ACTIVITY. Every line holding the string "videos" should be copied out of the listing.

DATA PROVIDED.

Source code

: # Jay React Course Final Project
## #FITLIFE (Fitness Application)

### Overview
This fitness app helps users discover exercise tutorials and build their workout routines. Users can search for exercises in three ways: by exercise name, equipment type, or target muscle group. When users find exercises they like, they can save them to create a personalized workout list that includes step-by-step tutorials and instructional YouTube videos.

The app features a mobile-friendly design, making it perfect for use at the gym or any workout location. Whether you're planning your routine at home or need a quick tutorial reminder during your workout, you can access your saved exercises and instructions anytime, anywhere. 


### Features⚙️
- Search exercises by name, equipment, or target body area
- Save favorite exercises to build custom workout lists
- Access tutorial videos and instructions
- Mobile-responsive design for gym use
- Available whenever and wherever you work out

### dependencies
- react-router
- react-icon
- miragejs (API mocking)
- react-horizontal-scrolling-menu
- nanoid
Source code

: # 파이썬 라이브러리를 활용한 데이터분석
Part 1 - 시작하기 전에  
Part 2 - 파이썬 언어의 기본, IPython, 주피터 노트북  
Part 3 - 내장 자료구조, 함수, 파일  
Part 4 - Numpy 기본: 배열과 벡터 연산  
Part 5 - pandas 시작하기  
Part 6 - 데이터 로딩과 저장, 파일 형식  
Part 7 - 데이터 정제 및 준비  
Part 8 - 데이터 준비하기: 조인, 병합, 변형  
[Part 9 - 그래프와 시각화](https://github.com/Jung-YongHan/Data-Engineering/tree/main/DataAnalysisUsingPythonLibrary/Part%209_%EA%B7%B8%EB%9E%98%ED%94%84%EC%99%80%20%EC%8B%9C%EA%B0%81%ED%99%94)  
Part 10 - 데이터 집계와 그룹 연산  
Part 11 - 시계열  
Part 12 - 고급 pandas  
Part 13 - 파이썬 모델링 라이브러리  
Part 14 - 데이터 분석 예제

EXERCISE OUTPUT.
This fitness app helps users discover exercise tutorials and build their workout routines. Users can search for exercises in three ways: by exercise name, equipment type, or target muscle group. When users find exercises they like, they can save them to create a personalized workout list that includes step-by-step tutorials and instructional YouTube videos.
- Access tutorial videos and instructions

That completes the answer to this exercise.